### What is expected
Could you print exactly the lines of the listing below, starting at the line that has "check (PR #336)" and ending at the line that has "(PR #222, #225)", and only those lines?

Top of Data

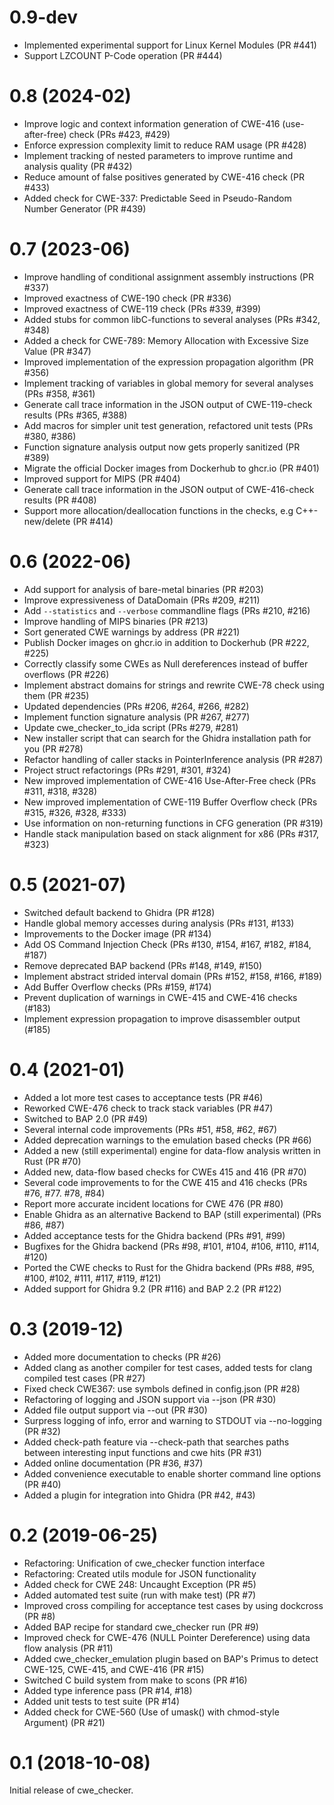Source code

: 0.9-dev
===

-   Implemented experimental support for Linux Kernel Modules (PR #441)
-   Support LZCOUNT P-Code operation (PR #444)

0.8 (2024-02)
===

-   Improve logic and context information generation of CWE-416 (use-after-free) check (PRs #423, #429)
-   Enforce expression complexity limit to reduce RAM usage (PR #428)
-   Implement tracking of nested parameters to improve runtime and analysis quality (PR #432)
-   Reduce amount of false positives generated by CWE-416 check (PR #433)
-   Added check for CWE-337: Predictable Seed in Pseudo-Random Number Generator (PR #439)

0.7 (2023-06)
====

-   Improve handling of conditional assignment assembly instructions (PR #337)
-   Improved exactness of CWE-190 check (PR #336)
-   Improved exactness of CWE-119 check (PRs #339, #399)
-   Added stubs for common libC-functions to several analyses (PRs #342, #348)
-   Added a check for CWE-789: Memory Allocation with Excessive Size Value (PR #347)
-   Improved implementation of the expression propagation algorithm (PR #356)
-   Implement tracking of variables in global memory for several analyses (PRs #358, #361)
-   Generate call trace information in the JSON output of CWE-119-check results (PRs #365, #388)
-   Add macros for simpler unit test generation, refactored unit tests (PRs #380, #386)
-   Function signature analysis output now gets properly sanitized (PR #389)
-   Migrate the official Docker images from Dockerhub to ghcr.io (PR #401)
-   Improved support for MIPS (PR #404)
-   Generate call trace information in the JSON output of CWE-416-check results (PR #408)
-   Support more allocation/deallocation functions in the checks, e.g C++-new/delete (PR #414)

0.6 (2022-06)
====

-   Add support for analysis of bare-metal binaries (PR #203)
-   Improve expressiveness of DataDomain (PRs #209, #211)
-   Add `--statistics` and `--verbose` commandline flags (PRs #210, #216)
-   Improve handling of MIPS binaries (PR #213)
-   Sort generated CWE warnings by address (PR #221)
-   Publish Docker images on ghcr.io in addition to Dockerhub (PR #222, #225)
-   Correctly classify some CWEs as Null dereferences instead of buffer overflows (PR #226)
-   Implement abstract domains for strings and rewrite CWE-78 check using them (PR #235)
-   Updated dependencies (PRs #206, #264, #266, #282)
-   Implement function signature analysis (PR #267, #277)
-   Update cwe_checker_to_ida script (PRs #279, #281)
-   New installer script that can search for the Ghidra installation path for you (PR #278)
-   Refactor handling of caller stacks in PointerInference analysis (PR #287)
-   Project struct refactorings (PRs #291, #301, #324)
-   New improved implementation of CWE-416 Use-After-Free check (PRs #311, #318, #328)
-   New improved implementation of CWE-119 Buffer Overflow check (PRs #315, #326, #328, #333)
-   Use information on non-returning functions in CFG generation (PR #319)
-   Handle stack manipulation based on stack alignment for x86 (PRs #317, #323)

0.5 (2021-07)
====

-   Switched default backend to Ghidra (PR #128)
-   Handle global memory accesses during analysis (PRs #131, #133)
-   Improvements to the Docker image (PR #134)
-   Add OS Command Injection Check (PRs #130, #154, #167, #182, #184, #187)
-   Remove deprecated BAP backend (PRs #148, #149, #150)
-   Implement abstract strided interval domain (PRs #152, #158, #166, #189)
-   Add Buffer Overflow checks (PRs #159, #174)
-   Prevent duplication of warnings in CWE-415 and CWE-416 checks (#183)
-   Implement expression propagation to improve disassembler output (#185)

0.4 (2021-01)
====

-   Added a lot more test cases to acceptance tests (PR #46)
-   Reworked CWE-476 check to track stack variables (PR #47)
-   Switched to BAP 2.0 (PR #49)
-   Several internal code improvements (PRs #51, #58, #62, #67)
-   Added deprecation warnings to the emulation based checks (PR #66)
-   Added a new (still experimental) engine for data-flow analysis written in Rust (PR #70)
-   Added new, data-flow based checks for CWEs 415 and 416 (PR #70)
-   Several code improvements to for the CWE 415 and 416 checks (PRs #76, #77. #78, #84)
-   Report more accurate incident locations for CWE 476 (PR #80)
-   Enable Ghidra as an alternative Backend to BAP (still experimental) (PRs #86, #87)
-   Added acceptance tests for the Ghidra backend (PRs #91, #99)
-   Bugfixes for the Ghidra backend (PRs #98, #101, #104, #106, #110, #114, #120)
-   Ported the CWE checks to Rust for the Ghidra backend (PRs #88, #95, #100, #102, #111, #117, #119, #121)
-   Added support for Ghidra 9.2 (PR #116) and BAP 2.2 (PR #122)

0.3 (2019-12)
====

-   Added more documentation to checks (PR #26)
-   Added clang as another compiler for test cases, added tests for clang compiled test cases (PR #27)
-   Fixed check CWE367: use symbols defined in config.json (PR #28)
-   Refactoring of logging and JSON support via --json (PR #30)
-   Added file output support via --out (PR #30)
-   Surpress logging of info, error and warning to STDOUT via --no-logging (PR #32)
-   Added check-path feature via --check-path that searches paths between interesting input functions and cwe hits (PR #31)
-   Added online documentation (PR #36, #37)
-   Added convenience executable to enable shorter command line options (PR #40)
-   Added a plugin for integration into Ghidra (PR #42, #43)

0.2 (2019-06-25)
=====

-   Refactoring: Unification of cwe_checker function interface
-   Refactoring: Created utils module for JSON functionality
-   Added check for CWE 248: Uncaught Exception (PR #5)
-   Added automated test suite (run with make test) (PR #7)
-   Improved cross compiling for acceptance test cases by using dockcross (PR #8)
-   Added BAP recipe for standard cwe_checker run (PR #9)
-   Improved check for CWE-476 (NULL Pointer Dereference) using data flow analysis (PR #11)
-   Added cwe_checker_emulation plugin based on BAP's Primus to detect CWE-125, CWE-415, and CWE-416 (PR #15)
-   Switched C build system from make to scons (PR #16)
-   Added type inference pass (PR #14, #18)
-   Added unit tests to test suite (PR #14)
-   Added check for CWE-560 (Use of umask() with chmod-style Argument) (PR #21)

0.1 (2018-10-08)
=====

Initial release of cwe_checker.
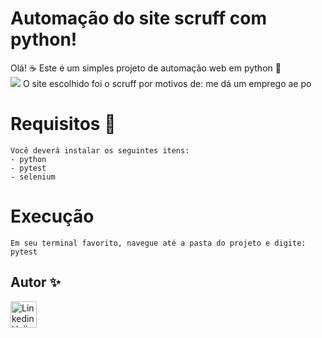 # Automação do site scruff com python! 

Olá! ☕️
Este é um simples projeto de automação web em python 🎉 <br>
<img src="https://img.shields.io/badge/Python-14354C?style=for-the-badge&logo=python&logoColor=white" />
O site escolhido foi o scruff por motivos de: me dá um emprego ae po

# Requisitos 📜
    Você deverá instalar os seguintes itens:
    - python
    - pytest
    - selenium


# Execução 
    Em seu terminal favorito, navegue até a pasta do projeto e digite:
    pytest


## Autor ✨
<body>
<a href="https://www.linkedin.com/in/castrohelio/"><img src="https://img.shields.io/badge/LinkedIn-0077B5?style=for-the-badge&logo=linkedin&logoColor=white"" alt="Linkedin Helio" style="width:42px;height:42px;"></a>
<br>
</body>



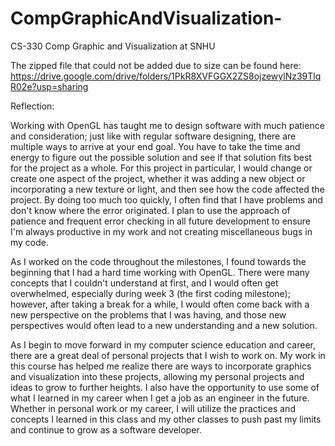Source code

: # CompGraphicAndVisualization-
CS-330 Comp Graphic and Visualization at SNHU

The zipped file that could not be added due to size can be found here:
https://drive.google.com/drive/folders/1PkR8XVFGGX2ZS8ojzewylNz39TlqR02e?usp=sharing

Reflection:

Working with OpenGL has taught me to design software with much patience and consideration; just like with regular software designing, there are multiple ways to arrive at your end goal. You have to take the time and energy to figure out the possible solution and see if that solution fits best for the project as a whole. For this project in particular, I would change or create one aspect of the project, whether it was adding a new object or incorporating a new texture or light, and then see how the code affected the project. By doing too much too quickly, I often find that I have problems and don't know where the error originated. I plan to use the approach of patience and frequent error checking in all future development to ensure I'm always productive in my work and not creating miscellaneous bugs in my code.

As I worked on the code throughout the milestones, I found towards the beginning that I had a hard time working with OpenGL. There were many concepts that I couldn't understand at first, and I would often get overwhelmed, especially during week 3 (the first coding milestone); however, after taking a break for a while, I would often come back with a new perspective on the problems that I was having, and those new perspectives would often lead to a new understanding and a new solution.

As I begin to move forward in my computer science education and career, there are a great deal of personal projects that I wish to work on. My work in this course has helped me realize there are ways to incorporate graphics and visualization into these projects, allowing my personal projects and ideas to grow to further heights. I also have the opportunity to use some of what I learned in my career when I get a job as an engineer in the future. Whether in personal work or my career, I will utilize the practices and concepts I learned in this class and my other classes to push past my limits and continue to grow as a software developer.
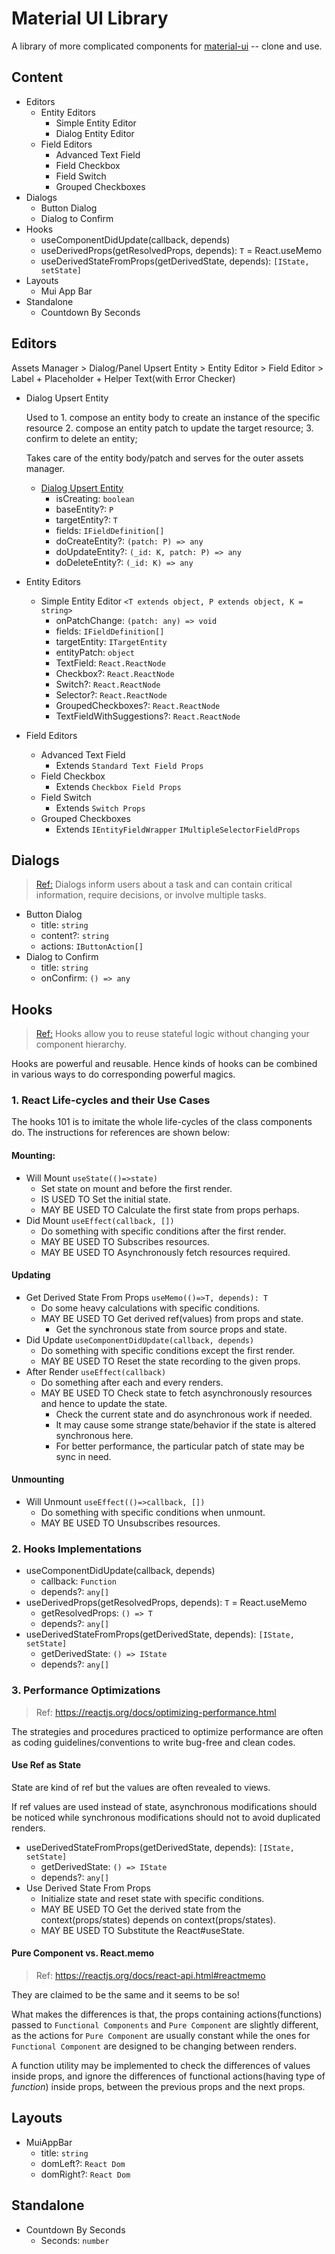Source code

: # Material UI Library

<!-- > 2018-06-04T13:12:15+0800 -->

A library of more complicated components for [material-ui](https://github.com/mui-org/material-ui) -- clone and use.

## Content

- Editors
	- Entity Editors
		- Simple Entity Editor
		- Dialog Entity Editor
	- Field Editors
		- Advanced Text Field
		- Field Checkbox
		- Field Switch
		- Grouped Checkboxes
- Dialogs
	- Button Dialog
	- Dialog to Confirm
- Hooks
	- useComponentDidUpdate(callback, depends)
	- useDerivedProps(getResolvedProps, depends): `T` = React.useMemo
    - useDerivedStateFromProps(getDerivedState, depends): `[IState, setState]`
- Layouts
	- Mui App Bar
- Standalone
	- Countdown By Seconds

## Editors

Assets Manager >
Dialog/Panel Upsert Entity >
Entity Editor > Field Editor >
Label + Placeholder + Helper Text(with Error Checker)

- Dialog Upsert Entity

	 Used to
	 1\. compose an entity body to create an instance of the specific resource
	 2\. compose an entity patch to update the target resource;
	 3\. confirm to delete an entity;

	 Takes care of the entity body/patch and serves for the outer assets manager.

	- [Dialog Upsert Entity](Documents/Dialog-Upsert-Entity.md)
		- isCreating: `boolean`
		- baseEntity?: `P`
		- targetEntity?: `T`
		- fields: `IFieldDefinition[]`
		- doCreateEntity?: `(patch: P) => any`
		- doUpdateEntity?: `(_id: K, patch: P) => any`
		- doDeleteEntity?: `(_id: K) => any`
- Entity Editors
	- Simple Entity Editor `<T extends object, P extends object, K = string>`
		- onPatchChange: `(patch: any) => void`
		- fields: `IFieldDefinition[]`
		- targetEntity: `ITargetEntity`
		- entityPatch: `object`
		- TextField: `React.ReactNode`
		- Checkbox?: `React.ReactNode`
		- Switch?: `React.ReactNode`
		- Selector?: `React.ReactNode`
		- GroupedCheckboxes?: `React.ReactNode`
		- TextFieldWithSuggestions?: `React.ReactNode`
- Field Editors
	- Advanced Text Field
		- Extends `Standard Text Field Props`
	- Field Checkbox
		- Extends `Checkbox Field Props`
	- Field Switch
		- Extends `Switch Props`
	- Grouped Checkboxes
		- Extends `IEntityFieldWrapper` `IMultipleSelectorFieldProps`

## Dialogs

> [Ref:](https://material.io/design/components/dialogs.html)
> Dialogs inform users about a task and can contain critical information, require decisions, or involve multiple tasks.

- Button Dialog
	- title: `string`
	- content?: `string`
	- actions: `IButtonAction[]`
- Dialog to Confirm
	- title: `string`
	- onConfirm: `() => any`

## Hooks

> [Ref:](https://reactjs.org/docs/hooks-intro.html#its-hard-to-reuse-stateful-logic-between-components)
> Hooks allow you to reuse stateful logic without changing your component hierarchy.

Hooks are powerful and reusable.
Hence kinds of hooks can be combined in various ways to do corresponding powerful magics.

### 1. React Life-cycles and their Use Cases

<!-- > 2019-08-15T21:25:29+0800 -->

The hooks 101 is to imitate the whole life-cycles of the class components do.
The instructions for references are shown below:

#### Mounting:

- Will Mount `useState(()=>state)`
	- Set state on mount and before the first render.
	- IS USED TO Set the initial state.
	- MAY BE USED TO Calculate the first state from props perhaps.
- Did Mount `useEffect(callback, [])`
	- Do something with specific conditions after the first render.
	- MAY BE USED TO Subscribes resources.
	- MAY BE USED TO Asynchronously fetch resources required.

#### Updating

- Get Derived State From Props `useMemo(()=>T, depends): T`
	- Do some heavy calculations with specific conditions.
	- MAY BE USED TO Get derived ref(values) from props and state.
		- Get the synchronous state from source props and state.
- Did Update `useComponentDidUpdate(callback, depends)`
	- Do something with specific conditions except the first render.
	- MAY BE USED TO Reset the state recording to the given props.
- After Render `useEffect(callback)`
	- Do something after each and every renders.
	- MAY BE USED TO Check state to fetch asynchronously resources and hence to update the state.
		- Check the current state and do asynchronous work if needed.
		- It may cause some strange state/behavior if the state is altered synchronous here.
		- For better performance, the particular patch of state may be sync in need.

#### Unmounting

- Will Unmount `useEffect(()=>callback, [])`
	- Do something with specific conditions when unmount.
	- MAY BE USED TO Unsubscribes resources.

### 2. Hooks Implementations

- useComponentDidUpdate(callback, depends)
	- callback: `Function`
	- depends?: `any[]`
- useDerivedProps(getResolvedProps, depends): `T` = React.useMemo
	- getResolvedProps: `() => T`
	- depends?: `any[]`
- useDerivedStateFromProps(getDerivedState, depends): `[IState, setState]`
	- getDerivedState: `() => IState`
	- depends?: `any[]`

### 3. Performance Optimizations

> Ref: https://reactjs.org/docs/optimizing-performance.html

The strategies and procedures practiced to optimize performance are often as coding guidelines/conventions to write bug-free and clean codes.

#### Use Ref as State

State are kind of ref but the values are often revealed to views.

If ref values are used instead of state, asynchronous modifications should be noticed while synchronous modifications should not to avoid duplicated renders.

- useDerivedStateFromProps(getDerivedState, depends): `[IState, setState]`
	- getDerivedState: `() => IState`
	- depends?: `any[]`
- Use Derived State From Props
	- Initialize state and reset state with specific conditions.
	- MAY BE USED TO Get the derived state from the context(props/states) depends on context(props/states).
	- MAY BE USED TO Substitute the React#useState.

#### Pure Component vs. React.memo

> Ref: https://reactjs.org/docs/react-api.html#reactmemo

They are claimed to be the same and it seems to be so!

What makes the differences is that,
the props containing actions(functions) passed to `Functional Components` and `Pure Component` are slightly different,
as the actions for `Pure Component` are usually constant while the ones for `Functional Component` are designed to be changing between renders.

A function utility may be implemented
to check the differences of values inside props,
and ignore the differences of functional actions(having type of *function*) inside props,
between the previous props and the next props.

## Layouts

- MuiAppBar
	- title: `string`
	- domLeft?: `React Dom`
	- domRight?: `React Dom`

## Standalone

- Countdown By Seconds
	- Seconds: `number`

Bottom of Data

### Solution
-   Improved exactness of CWE-190 check (PR #336)
-   Improved exactness of CWE-119 check (PRs #339, #399)
-   Added stubs for common libC-functions to several analyses (PRs #342, #348)
-   Added a check for CWE-789: Memory Allocation with Excessive Size Value (PR #347)
-   Improved implementation of the expression propagation algorithm (PR #356)
-   Implement tracking of variables in global memory for several analyses (PRs #358, #361)
-   Generate call trace information in the JSON output of CWE-119-check results (PRs #365, #388)
-   Add macros for simpler unit test generation, refactored unit tests (PRs #380, #386)
-   Function signature analysis output now gets properly sanitized (PR #389)
-   Migrate the official Docker images from Dockerhub to ghcr.io (PR #401)
-   Improved support for MIPS (PR #404)
-   Generate call trace information in the JSON output of CWE-416-check results (PR #408)
-   Support more allocation/deallocation functions in the checks, e.g C++-new/delete (PR #414)

0.6 (2022-06)
====

-   Add support for analysis of bare-metal binaries (PR #203)
-   Improve expressiveness of DataDomain (PRs #209, #211)
-   Add `--statistics` and `--verbose` commandline flags (PRs #210, #216)
-   Improve handling of MIPS binaries (PR #213)
-   Sort generated CWE warnings by address (PR #221)
-   Publish Docker images on ghcr.io in addition to Dockerhub (PR #222, #225)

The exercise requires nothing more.